# Assignment
Find each line in the records below that contains the word "from", and copy it out.

# Data records
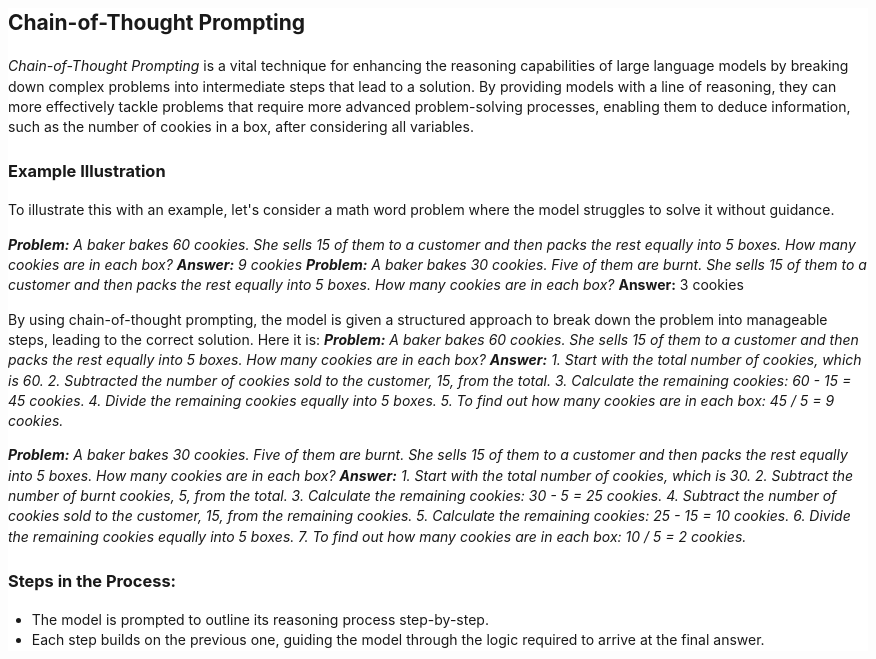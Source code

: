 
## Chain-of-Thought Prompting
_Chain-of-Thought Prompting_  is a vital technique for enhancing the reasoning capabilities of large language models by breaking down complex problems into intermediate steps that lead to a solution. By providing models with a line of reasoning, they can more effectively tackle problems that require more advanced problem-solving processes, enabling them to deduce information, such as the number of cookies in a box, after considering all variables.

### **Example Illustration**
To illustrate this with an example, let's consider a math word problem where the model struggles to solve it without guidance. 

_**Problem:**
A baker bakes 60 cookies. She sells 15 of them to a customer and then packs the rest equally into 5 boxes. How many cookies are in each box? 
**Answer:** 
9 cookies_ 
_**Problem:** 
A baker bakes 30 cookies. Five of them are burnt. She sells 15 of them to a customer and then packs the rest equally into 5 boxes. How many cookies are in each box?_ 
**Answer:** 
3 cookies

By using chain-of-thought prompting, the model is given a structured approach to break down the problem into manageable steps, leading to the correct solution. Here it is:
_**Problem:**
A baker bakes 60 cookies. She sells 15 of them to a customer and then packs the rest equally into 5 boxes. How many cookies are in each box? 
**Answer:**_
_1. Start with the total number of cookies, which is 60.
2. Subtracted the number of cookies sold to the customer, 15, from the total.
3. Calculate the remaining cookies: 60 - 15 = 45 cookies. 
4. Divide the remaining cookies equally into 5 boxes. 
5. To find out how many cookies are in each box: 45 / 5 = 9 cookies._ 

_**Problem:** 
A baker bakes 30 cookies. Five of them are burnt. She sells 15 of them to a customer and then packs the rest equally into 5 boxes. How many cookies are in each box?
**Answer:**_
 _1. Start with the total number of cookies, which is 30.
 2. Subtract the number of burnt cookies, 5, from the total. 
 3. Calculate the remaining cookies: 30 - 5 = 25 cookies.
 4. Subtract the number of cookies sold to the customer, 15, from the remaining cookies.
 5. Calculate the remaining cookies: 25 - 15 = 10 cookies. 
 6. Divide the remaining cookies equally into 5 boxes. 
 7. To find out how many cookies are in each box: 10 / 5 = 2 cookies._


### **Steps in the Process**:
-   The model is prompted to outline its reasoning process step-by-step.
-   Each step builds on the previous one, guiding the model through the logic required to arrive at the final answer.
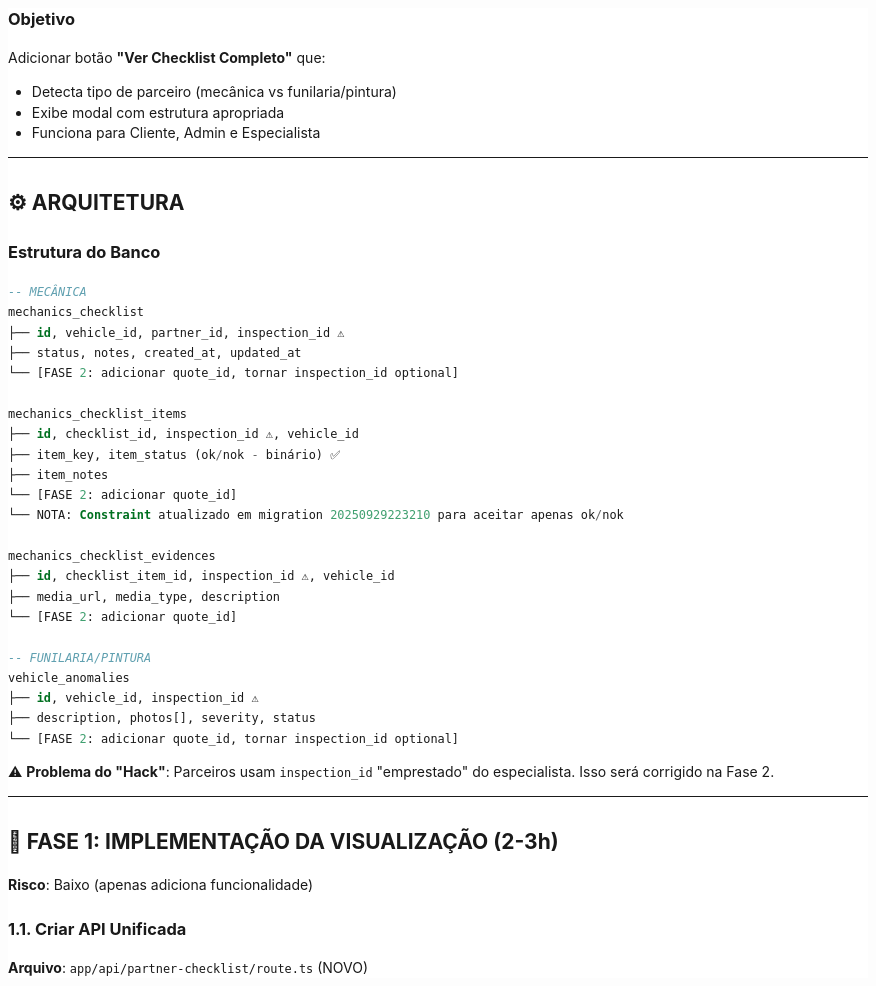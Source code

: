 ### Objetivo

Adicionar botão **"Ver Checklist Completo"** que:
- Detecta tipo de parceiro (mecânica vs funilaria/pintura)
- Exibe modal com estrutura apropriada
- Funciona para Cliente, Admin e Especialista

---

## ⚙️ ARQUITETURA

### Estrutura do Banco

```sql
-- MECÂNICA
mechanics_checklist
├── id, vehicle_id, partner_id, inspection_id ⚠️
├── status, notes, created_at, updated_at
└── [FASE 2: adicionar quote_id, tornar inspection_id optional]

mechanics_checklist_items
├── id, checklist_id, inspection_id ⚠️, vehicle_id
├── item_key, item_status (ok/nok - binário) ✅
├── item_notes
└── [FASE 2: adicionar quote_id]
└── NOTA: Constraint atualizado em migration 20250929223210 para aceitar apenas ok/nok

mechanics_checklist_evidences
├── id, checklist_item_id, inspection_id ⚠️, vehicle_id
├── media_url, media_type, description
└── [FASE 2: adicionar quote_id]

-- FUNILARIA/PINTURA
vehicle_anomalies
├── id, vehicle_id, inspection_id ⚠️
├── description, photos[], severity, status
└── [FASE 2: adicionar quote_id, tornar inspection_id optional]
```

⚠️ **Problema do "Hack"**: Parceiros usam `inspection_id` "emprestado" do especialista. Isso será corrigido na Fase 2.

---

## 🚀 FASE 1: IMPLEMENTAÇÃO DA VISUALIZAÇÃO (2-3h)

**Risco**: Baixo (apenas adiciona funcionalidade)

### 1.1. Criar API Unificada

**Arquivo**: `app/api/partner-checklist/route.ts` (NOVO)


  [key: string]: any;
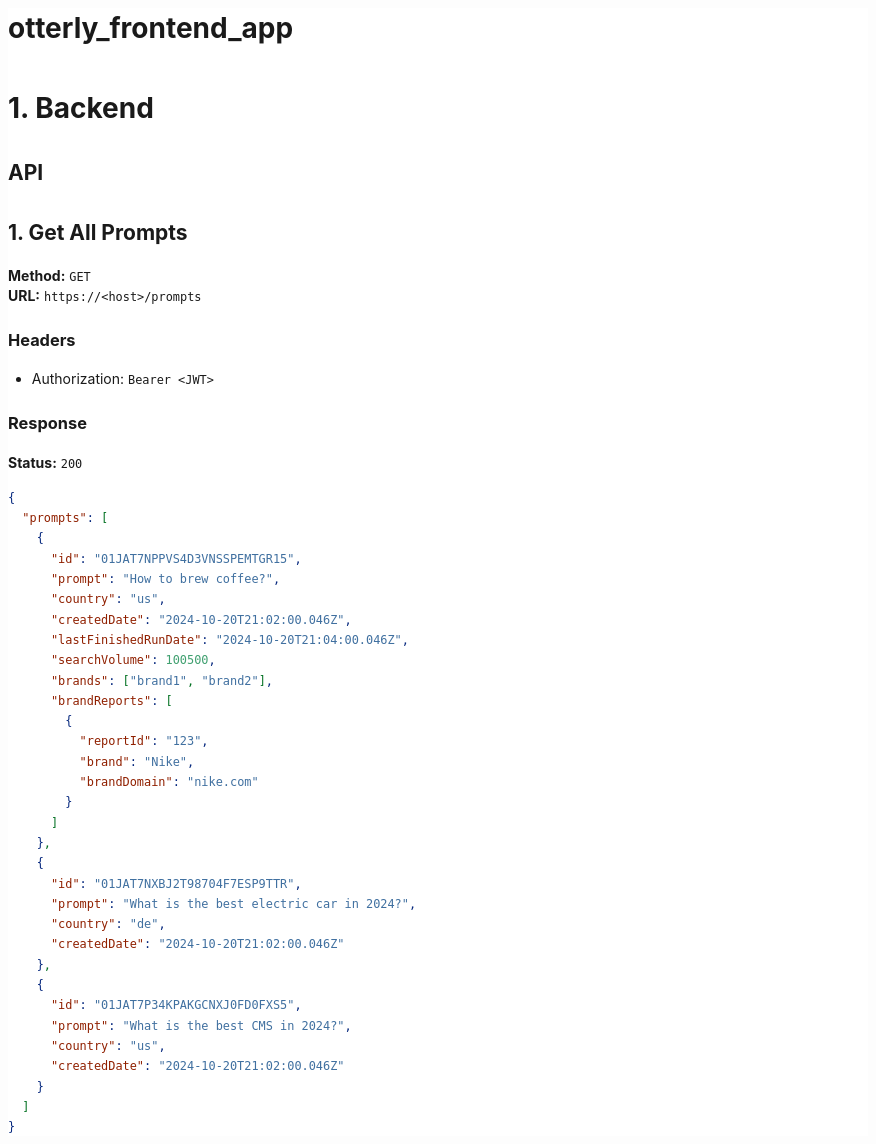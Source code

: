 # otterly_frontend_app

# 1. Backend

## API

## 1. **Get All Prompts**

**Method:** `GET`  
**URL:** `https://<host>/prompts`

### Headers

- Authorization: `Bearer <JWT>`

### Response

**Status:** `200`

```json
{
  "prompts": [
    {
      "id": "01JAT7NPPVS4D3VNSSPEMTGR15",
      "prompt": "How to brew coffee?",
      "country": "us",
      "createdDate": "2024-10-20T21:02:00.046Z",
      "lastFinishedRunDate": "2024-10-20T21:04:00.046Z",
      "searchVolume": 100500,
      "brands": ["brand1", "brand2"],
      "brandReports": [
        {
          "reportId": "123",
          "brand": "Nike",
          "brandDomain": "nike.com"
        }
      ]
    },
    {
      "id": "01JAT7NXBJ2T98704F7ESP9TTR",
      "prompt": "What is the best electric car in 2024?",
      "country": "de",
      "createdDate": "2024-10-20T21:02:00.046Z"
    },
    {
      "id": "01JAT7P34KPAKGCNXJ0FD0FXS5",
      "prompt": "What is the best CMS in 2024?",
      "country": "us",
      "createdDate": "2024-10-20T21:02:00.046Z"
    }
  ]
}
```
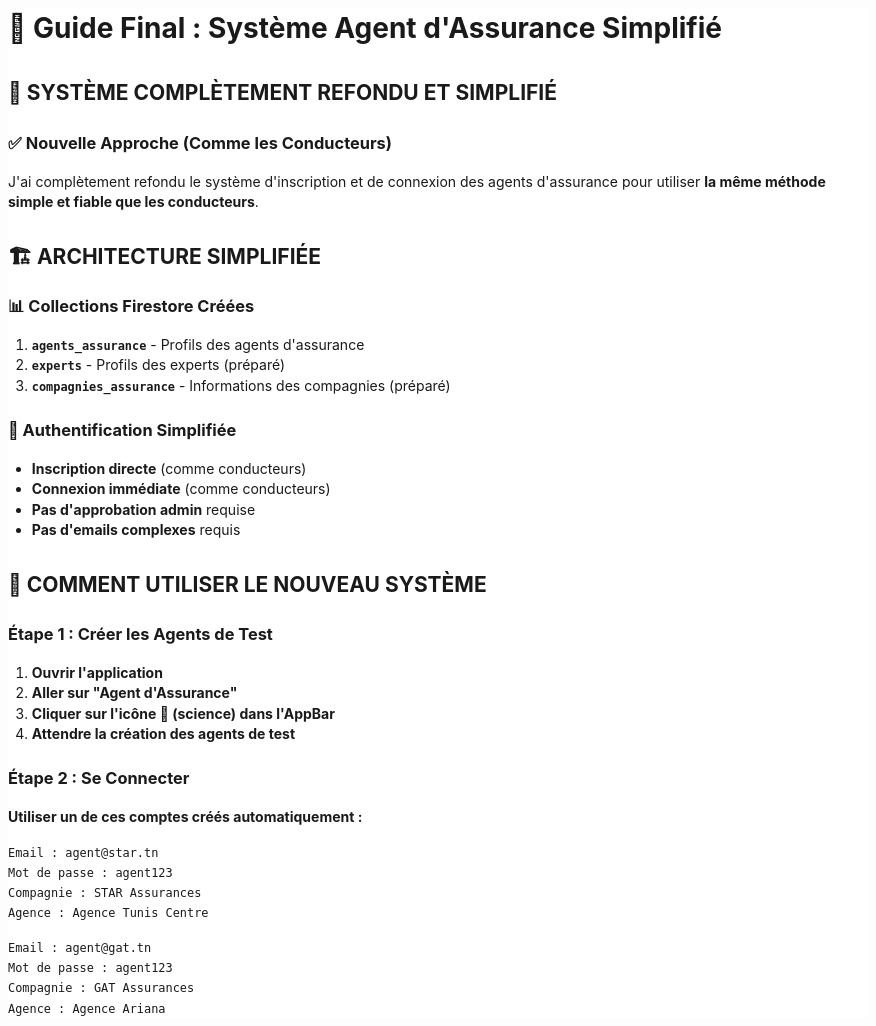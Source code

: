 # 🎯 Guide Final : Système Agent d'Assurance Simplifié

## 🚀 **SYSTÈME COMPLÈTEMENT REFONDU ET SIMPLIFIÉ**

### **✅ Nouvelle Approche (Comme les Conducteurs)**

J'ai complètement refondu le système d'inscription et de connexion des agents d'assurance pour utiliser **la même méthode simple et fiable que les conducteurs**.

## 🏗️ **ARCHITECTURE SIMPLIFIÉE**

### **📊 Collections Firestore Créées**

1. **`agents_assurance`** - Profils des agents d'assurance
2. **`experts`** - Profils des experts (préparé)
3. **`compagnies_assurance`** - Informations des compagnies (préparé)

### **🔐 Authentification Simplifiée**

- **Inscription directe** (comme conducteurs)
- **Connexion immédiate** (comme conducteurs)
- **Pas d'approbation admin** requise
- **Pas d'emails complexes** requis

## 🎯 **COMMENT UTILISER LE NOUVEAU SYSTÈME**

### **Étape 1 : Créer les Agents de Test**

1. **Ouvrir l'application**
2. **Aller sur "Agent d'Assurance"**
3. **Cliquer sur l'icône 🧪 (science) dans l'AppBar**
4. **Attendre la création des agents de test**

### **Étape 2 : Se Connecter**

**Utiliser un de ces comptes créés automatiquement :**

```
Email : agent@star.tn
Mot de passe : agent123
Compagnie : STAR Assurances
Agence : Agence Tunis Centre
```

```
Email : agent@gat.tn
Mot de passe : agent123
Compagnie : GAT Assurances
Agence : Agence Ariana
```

# Output for this task
2. Subtracted the number of cookies sold to the customer, 15, from the total.
 2. Subtract the number of burnt cookies, 5, from the total. 
 4. Subtract the number of cookies sold to the customer, 15, from the remaining cookies.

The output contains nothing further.